This module will build upon the pharmacokinetic principles of ADME (absorption, distribution, metabolism and elimination) and bioavailability (F) to allow you to appraise how different medicine design affects these parameters.The way different formulation additives, route of administration and release kinetics (immediate, sustained and targeted release) can impact not only on the pharmacokinetic profile of a drug, but also the doses and the dosing regimen used will be critically evaluated. Factors influencing the rate and extent of drug absorption, which include food-drug interactions, will be explored. The use of key analytical and bioanalytical techniques to assess drug concentration within the body and its application in therapeutic drug monitoring (TDM) and dose adjustment will be critically reviewed and contextualized in the contemporary drug development process. You will learn how to interpret different representations of data such as plasma concentration time curves and urinary drug excretion curves. You will also gain a commercial awareness of medicine manufacture processes (e.g. coatings) and the value of elements such as tablet size, colour and packaging. The biologics market, where medicines are manufactured using recombinant DNA technology, will also be tackled. In the labs you will learn about experimental design, preformulation tests such as Log P (Partition coefficient) determination and use of instrumental analytical techniques such as UV/VIS assays in preformulation testing. In the labs you will also be required to maintain a Good Laboratory Practice (GLP) compliant lab book.

Further information

Professional Practice 1 ( BMS08108 )

The aim of this?module?is to provide you with the skills to enable you to engage effectively with the MSc programme, and to develop the professional skills required to support future academic success and prepare you for the world of employment.?You will learn about the requirements of undertaking a programme of study at MSc level and how to engage with this effectively. A range of technologies including MS Teams, WebEX and Moodle will be used to support teaching and communication and enhance your digital literacy skills. To further enhance your digital confidence, you will be expected to use MS office tools to prepare assignments for submission and for analysis of data. Professional values will be taught across a range of subjects with reference to standards and codes of practice such as the academic regulations, code of ethics and academic conduct regulations. Scholarship skills including literature searching, use of referencing, and academic writing will be embedded throughout the module to develop your academic literacy. Key employability skills including time management and reflective practices will be closely linked to assessment preparations and encouraging engagement. A portfolio of evidence will be generated over the course of the module allowing you to evidence your acquisition of skills and the development of your practice.

Further information

Professional Practice 2 ( BMS10111 )

The aim of this module is to develop your critical reading and writing skills, and supporting you to review evidence and synthesise complex ideas into a scientifically and professionally written report. This module builds on the skills developed in trimester 1. The module also aims to develop your knowledge of research methodology including understanding aspects of research design, creating proposals, and planning research. You will further develop your analytical, problem solving and time management skills, and there will be an opportunity to develop your peer review and feedback skills in the preparation of your assessments.
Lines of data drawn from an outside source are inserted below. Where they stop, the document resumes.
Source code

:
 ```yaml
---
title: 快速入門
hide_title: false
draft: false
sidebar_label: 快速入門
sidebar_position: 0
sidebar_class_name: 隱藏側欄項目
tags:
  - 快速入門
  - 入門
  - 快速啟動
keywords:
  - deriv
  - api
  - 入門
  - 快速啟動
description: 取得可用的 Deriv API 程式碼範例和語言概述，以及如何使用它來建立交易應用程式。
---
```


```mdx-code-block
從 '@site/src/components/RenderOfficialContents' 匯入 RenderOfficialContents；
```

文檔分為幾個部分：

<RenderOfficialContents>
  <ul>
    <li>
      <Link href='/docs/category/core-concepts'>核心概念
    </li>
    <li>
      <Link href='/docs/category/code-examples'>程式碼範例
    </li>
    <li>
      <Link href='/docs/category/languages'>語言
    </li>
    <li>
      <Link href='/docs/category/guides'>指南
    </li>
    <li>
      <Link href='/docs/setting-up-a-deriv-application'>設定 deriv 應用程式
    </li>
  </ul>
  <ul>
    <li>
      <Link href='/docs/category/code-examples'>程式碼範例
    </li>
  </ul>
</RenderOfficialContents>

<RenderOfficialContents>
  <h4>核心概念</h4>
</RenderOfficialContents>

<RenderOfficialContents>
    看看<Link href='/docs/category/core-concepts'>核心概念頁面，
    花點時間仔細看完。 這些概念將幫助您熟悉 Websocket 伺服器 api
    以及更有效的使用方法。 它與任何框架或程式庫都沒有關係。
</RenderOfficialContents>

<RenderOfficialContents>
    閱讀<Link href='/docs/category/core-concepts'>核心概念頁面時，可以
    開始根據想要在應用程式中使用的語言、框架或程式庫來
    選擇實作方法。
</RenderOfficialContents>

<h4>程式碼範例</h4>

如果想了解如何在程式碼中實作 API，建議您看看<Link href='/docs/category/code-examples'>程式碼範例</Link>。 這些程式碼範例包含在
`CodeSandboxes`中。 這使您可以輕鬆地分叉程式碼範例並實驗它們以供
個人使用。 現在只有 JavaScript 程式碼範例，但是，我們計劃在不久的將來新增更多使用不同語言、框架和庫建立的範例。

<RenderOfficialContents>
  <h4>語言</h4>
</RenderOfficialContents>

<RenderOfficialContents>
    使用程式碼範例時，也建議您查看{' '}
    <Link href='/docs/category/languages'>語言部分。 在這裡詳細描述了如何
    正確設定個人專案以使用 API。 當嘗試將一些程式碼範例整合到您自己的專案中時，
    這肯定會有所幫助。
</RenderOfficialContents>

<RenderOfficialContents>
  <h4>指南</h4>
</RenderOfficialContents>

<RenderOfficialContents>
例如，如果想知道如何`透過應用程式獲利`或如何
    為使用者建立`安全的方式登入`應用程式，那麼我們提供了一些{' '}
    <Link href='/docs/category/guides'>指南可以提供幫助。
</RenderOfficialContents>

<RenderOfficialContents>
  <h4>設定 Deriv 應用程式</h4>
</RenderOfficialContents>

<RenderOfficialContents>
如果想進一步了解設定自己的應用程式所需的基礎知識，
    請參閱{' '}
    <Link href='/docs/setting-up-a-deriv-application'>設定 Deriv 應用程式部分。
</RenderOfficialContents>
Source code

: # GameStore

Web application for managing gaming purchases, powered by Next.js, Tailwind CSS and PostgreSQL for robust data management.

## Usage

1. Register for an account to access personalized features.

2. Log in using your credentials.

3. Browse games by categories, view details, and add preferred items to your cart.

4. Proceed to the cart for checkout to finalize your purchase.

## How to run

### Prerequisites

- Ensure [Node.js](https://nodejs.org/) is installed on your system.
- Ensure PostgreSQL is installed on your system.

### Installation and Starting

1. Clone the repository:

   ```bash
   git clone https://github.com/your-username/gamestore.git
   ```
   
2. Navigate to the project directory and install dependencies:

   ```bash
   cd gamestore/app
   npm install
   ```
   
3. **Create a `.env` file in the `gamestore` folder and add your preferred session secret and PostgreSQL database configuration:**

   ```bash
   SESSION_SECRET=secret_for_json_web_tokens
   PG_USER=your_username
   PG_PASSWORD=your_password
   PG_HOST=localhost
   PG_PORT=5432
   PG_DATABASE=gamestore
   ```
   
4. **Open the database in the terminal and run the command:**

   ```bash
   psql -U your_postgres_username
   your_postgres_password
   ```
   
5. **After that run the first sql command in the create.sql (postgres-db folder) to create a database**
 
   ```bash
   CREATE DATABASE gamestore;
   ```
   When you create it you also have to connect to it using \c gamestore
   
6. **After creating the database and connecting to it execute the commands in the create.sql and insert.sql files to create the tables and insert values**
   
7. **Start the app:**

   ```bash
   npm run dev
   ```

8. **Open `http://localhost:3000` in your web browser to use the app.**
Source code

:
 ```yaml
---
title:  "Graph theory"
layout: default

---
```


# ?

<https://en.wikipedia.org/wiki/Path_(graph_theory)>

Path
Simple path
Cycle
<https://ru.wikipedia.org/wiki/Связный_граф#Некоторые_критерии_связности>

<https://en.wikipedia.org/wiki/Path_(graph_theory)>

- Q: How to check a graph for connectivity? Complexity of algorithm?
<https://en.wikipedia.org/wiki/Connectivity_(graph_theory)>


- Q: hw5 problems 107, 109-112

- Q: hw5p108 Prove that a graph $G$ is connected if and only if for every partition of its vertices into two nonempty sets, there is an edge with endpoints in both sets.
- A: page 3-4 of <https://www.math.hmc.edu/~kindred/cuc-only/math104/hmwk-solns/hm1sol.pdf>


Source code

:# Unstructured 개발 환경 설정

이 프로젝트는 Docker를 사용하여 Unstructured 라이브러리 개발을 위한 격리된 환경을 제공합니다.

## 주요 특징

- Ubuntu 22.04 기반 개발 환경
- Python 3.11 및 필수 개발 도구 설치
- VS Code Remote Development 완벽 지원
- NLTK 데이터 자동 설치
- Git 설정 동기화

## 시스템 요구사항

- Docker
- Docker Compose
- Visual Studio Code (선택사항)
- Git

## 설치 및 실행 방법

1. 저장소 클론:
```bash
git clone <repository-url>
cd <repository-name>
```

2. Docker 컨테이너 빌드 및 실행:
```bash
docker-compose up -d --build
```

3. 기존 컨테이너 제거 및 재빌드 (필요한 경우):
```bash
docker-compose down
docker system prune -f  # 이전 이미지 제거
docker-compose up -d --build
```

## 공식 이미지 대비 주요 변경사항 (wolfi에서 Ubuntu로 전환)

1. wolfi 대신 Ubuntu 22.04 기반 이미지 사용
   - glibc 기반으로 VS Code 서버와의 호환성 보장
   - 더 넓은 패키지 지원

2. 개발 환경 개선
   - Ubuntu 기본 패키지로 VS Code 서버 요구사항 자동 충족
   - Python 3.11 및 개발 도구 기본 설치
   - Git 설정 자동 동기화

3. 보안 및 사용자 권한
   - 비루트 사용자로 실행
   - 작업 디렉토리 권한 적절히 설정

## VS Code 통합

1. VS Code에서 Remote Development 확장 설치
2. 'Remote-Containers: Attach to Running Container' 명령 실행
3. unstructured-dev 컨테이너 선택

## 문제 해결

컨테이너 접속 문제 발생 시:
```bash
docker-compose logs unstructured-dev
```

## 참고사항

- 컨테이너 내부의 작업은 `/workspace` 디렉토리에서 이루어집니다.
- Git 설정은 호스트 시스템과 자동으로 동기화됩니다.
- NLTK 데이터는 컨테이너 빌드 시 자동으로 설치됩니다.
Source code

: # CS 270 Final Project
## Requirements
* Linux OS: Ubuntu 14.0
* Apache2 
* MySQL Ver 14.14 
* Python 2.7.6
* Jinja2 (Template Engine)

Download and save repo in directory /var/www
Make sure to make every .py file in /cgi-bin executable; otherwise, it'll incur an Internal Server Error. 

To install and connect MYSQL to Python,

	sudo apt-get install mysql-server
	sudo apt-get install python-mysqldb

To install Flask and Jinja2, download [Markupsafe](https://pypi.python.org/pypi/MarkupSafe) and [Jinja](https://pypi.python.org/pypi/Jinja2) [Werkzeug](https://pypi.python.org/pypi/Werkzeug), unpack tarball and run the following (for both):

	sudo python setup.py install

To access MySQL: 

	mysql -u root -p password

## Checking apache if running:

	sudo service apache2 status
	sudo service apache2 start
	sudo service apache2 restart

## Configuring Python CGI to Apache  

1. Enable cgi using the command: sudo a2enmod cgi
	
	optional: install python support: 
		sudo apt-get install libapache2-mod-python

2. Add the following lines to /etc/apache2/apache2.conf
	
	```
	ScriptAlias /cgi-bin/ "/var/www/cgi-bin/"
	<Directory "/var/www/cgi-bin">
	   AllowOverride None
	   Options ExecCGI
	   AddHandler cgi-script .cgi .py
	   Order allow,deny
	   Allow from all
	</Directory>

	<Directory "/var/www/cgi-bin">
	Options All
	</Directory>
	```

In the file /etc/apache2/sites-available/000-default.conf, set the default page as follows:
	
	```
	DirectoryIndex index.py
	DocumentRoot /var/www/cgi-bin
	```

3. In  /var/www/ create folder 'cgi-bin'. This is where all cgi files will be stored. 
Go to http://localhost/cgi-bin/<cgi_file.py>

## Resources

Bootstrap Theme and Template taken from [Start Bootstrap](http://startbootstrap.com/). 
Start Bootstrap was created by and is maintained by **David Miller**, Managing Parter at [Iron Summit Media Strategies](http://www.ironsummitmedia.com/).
You will be expected to contribute to class discussions, thus further developing your communication and team working skills, and to reflect on your skills development towards the end of the module.

Further information

Quality Control & Pharmaceutical Analysis ( MIC11113 )

You will develop an appreciation and understanding of solid dosage form manufacture carried out in industry and the quality control tests performed before a final dosage form reaches the market. You will gain knowledge of the combination of ingredients that make up pharmaceutical and nutraceutical formulations (API & Excipients) and the different types of tests, required at different stages in order to comply with the high standards required by regulatory authorities such as the FDA and MHRA.
In the laboratories, you will gain hands-on analytical experience on industry-standard equipment including HPLC and UV instrumentation. You will become familiar with different types of chromatography and learn how to operate, maintain and troubleshoot these techniques. You will learn how to handle and prepare solid dosage forms for analysis by spectrophotometric and chromatographic analytical procedures and you will maintain GLP/GMP compliant lab books.
You will benefit from guest lectures and workshops from industry-based professionals from CMOs (contract manufacturing organisations) and CROs (contract research organisations) which will give you the insight necessary and preparation for work in the pharmaceutical, health, medical devices and food industry.
Formulated drug products (FDPs); Active Pharmaceutical Ingredients (APIs); and excipients which make up the formulation, binders, disintegrators, solubilizers, taste masking agents. How choice of excipients determines parameters such as PK (pharmacokinetics) and route of administration of the medicine.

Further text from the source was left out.